### [The data]

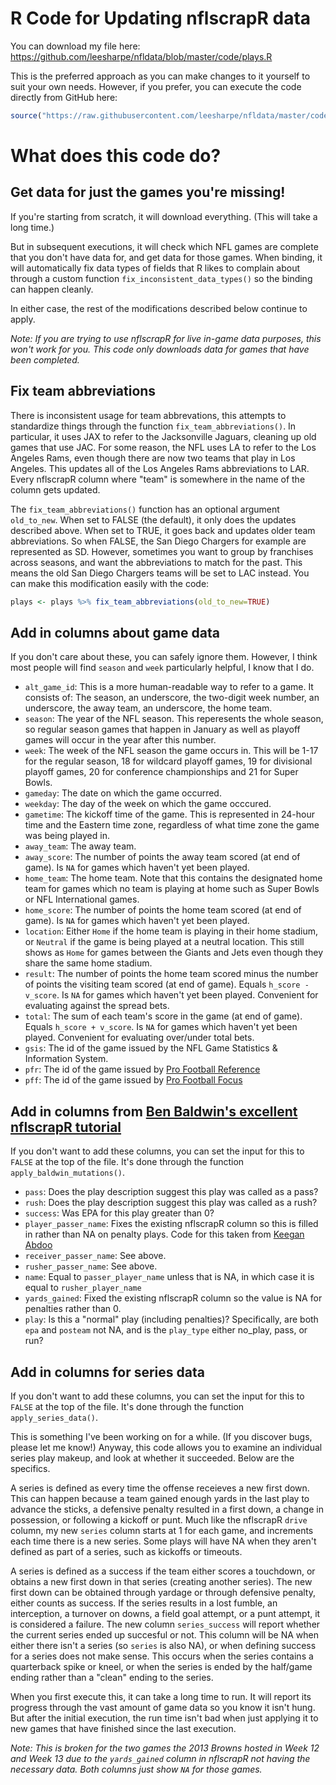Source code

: # R Code for Updating nflscrapR data

You can download my file here: https://github.com/leesharpe/nfldata/blob/master/code/plays.R

This is the preferred approach as you can make changes to it yourself to suit your own needs. However, if you prefer, you can execute the code directly from GitHub here:

``` r
source("https://raw.githubusercontent.com/leesharpe/nfldata/master/code/plays.R")
```

# What does this code do?

## Get data for just the games you're missing!

If you're starting from scratch, it will download everything. (This will take a long time.)

But in subsequent executions, it will check which NFL games are complete that you don't have data for, and get data for those games. When binding, it will automatically fix data types of fields that R likes to complain about through a custom function `fix_inconsistent_data_types()` so the binding can happen cleanly.

In either case, the rest of the modifications described below continue to apply.

*Note: If you are trying to use nflscrapR for live in-game data purposes, this won't work for you. This code only downloads data for games that have been completed.*

## Fix team abbreviations

There is inconsistent usage for team abbrevations, this attempts to standardize things through the function `fix_team_abbreviations()`. In particular, it uses JAX to refer to the Jacksonville Jaguars, cleaning up old games that use JAC. For some reason, the NFL uses LA to refer to the Los Angeles Rams, even though there are now two teams that play in Los Angeles. This updates all of the Los Angeles Rams abbreviations to LAR. Every nflscrapR column where "team" is somewhere in the name of the column gets updated.

The `fix_team_abbreviations()` function has an optional argument `old_to_new`. When set to FALSE (the default), it only does the updates described above. When set to TRUE, it goes back and updates older team abbreviations. So when FALSE, the San Diego Chargers for example are represented as SD. However, sometimes you want to group by franchises across seasons, and want the abbreviations to match for the past. This means the old San Diego Chargers teams will be set to LAC instead. You can make this modification easily with the code:

``` r
plays <- plays %>% fix_team_abbreviations(old_to_new=TRUE)
```

## Add in columns about game data

If you don't care about these, you can safely ignore them. However, I think most people will find `season` and `week` particularly helpful, I know that I do.

- `alt_game_id`: This is a more human-readable way to refer to a game. It consists of: The season, an underscore, the two-digit week number, an underscore, the away team, an underscore, the home team.
- `season`: The year of the NFL season. This reperesents the whole season, so regular season games that happen in January as well as playoff games will occur in the year after this number.
- `week`: The week of the NFL season the game occurs in. This will be 1-17 for the regular season, 18 for wildcard playoff games, 19 for divisional playoff games, 20 for conference championships and 21 for Super Bowls.
- `gameday`: The date on which the game occurred.
- `weekday`: The day of the week on which the game occcured.
- `gametime`: The kickoff time of the game. This is represented in 24-hour time and the Eastern time zone, regardless of what time zone the game was being played in.
- `away_team`: The away team.
- `away_score`: The number of points the away team scored (at end of game). Is `NA` for games which haven't yet been played.
- `home_team`: The home team. Note that this contains the designated home team for games which no team is playing at home such as Super Bowls or NFL International games.
- `home_score`: The number of points the home team scored (at end of game). Is `NA` for games which haven't yet been played.
- `location`: Either `Home` if the home team is playing in their home stadium, or `Neutral` if the game is being played at a neutral location. This still shows as `Home` for games between the Giants and Jets even though they share the same home stadium.
- `result`: The number of points the home team scored minus the number of points the visiting team scored (at end of game). Equals `h_score - v_score`. Is `NA` for games which haven't yet been played. Convenient for evaluating against the spread bets.
- `total`: The sum of each team's score in the game (at end of game). Equals `h_score + v_score`. Is `NA` for games which haven't yet been played. Convenient for evaluating over/under total bets.
- `gsis`: The id of the game issued by the NFL Game Statistics & Information System.
- `pfr`: The id of the game issued by [Pro Football Reference](https://www.pro-football-reference.com/)
- `pff`: The id of the game issued by [Pro Football Focus](https://www.pff.com/)

## Add in columns from [Ben Baldwin's excellent nflscrapR tutorial](https://gist.github.com/guga31bb/5634562c5a2a7b1e9961ac9b6c568701)

If you don't want to add these columns, you can set the input for this to `FALSE` at the top of the file. It's done through the function `apply_baldwin_mutations()`.

- `pass`: Does the play description suggest this play was called as a pass?
- `rush`: Does the play description suggest this play was called as a rush?
- `success`: Was EPA for this play greater than 0?
- `player_passer_name`: Fixes the existing nflscrapR column so this is filled in rather than NA on penalty plays. Code for this taken from [Keegan Abdoo](http://twitter.com/KeeganAbdoo)
- `receiver_passer_name`: See above.
- `rusher_passer_name`: See above.
- `name`: Equal to `passer_player_name` unless that is NA, in which case it is equal to `rusher_player_name`
- `yards_gained`: Fixed the existing nflscrapR column so the value is NA for penalties rather than 0.
- `play`: Is this a "normal" play (including penalties)? Specifically, are both `epa` and `posteam` not NA, and is the `play_type` either no_play, pass, or run?

## Add in columns for series data

If you don't want to add these columns, you can set the input for this to `FALSE` at the top of the file. It's done through the function `apply_series_data()`.

This is something I've been working on for a while. (If you discover bugs, please let me know!) Anyway, this code allows you to examine an individual series play makeup, and look at whether it succeeded. Below are the specifics.

A series is defined as every time the offense receieves a new first down. This can happen because a team gained enough yards in the last play to advance the sticks, a defensive penalty resulted in a first down, a change in possession, or following a kickoff or punt. Much like the nflscrapR `drive` column, my new `series` column starts at 1 for each game, and increments each time there is a new series. Some plays will have NA when they aren't defined as part of a series, such as kickoffs or timeouts.

A series is defined as a success if the team either scores a touchdown, or obtains a new first down in that series (creating another series). The new first down can be obtained through yardage or through defensive penalty, either counts as success. If the series results in a lost fumble, an interception, a turnover on downs, a field goal attempt, or a punt attempt, it is considered a failure. The new column `series_success` will report whether the current series ended up succesful or not. This column will be NA when either there isn't a series (so `series` is also NA), or when defining success for a series does not make sense. This occurs when the series contains a quarterback spike or kneel, or when the series is ended by the half/game ending rather than a "clean" ending to the series.

When you first execute this, it can take a long time to run. It will report its progress through the vast amount of game data so you know it isn't hung. But after the initial execution, the run time isn't bad when just applying it to new games that have finished since the last execution.

*Note: This is broken for the two games the 2013 Browns hosted in Week 12 and Week 13 due to the `yards_gained` column in nflscrapR not having the necessary data. Both columns just show `NA` for those games.*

### [Exercise objective]
For the string "master", find every line of the material that contains it, and copy each one.

### [Written answer]
You can download my file here: https://github.com/leesharpe/nfldata/blob/master/code/plays.R
source("https://raw.githubusercontent.com/leesharpe/nfldata/master/code/plays.R")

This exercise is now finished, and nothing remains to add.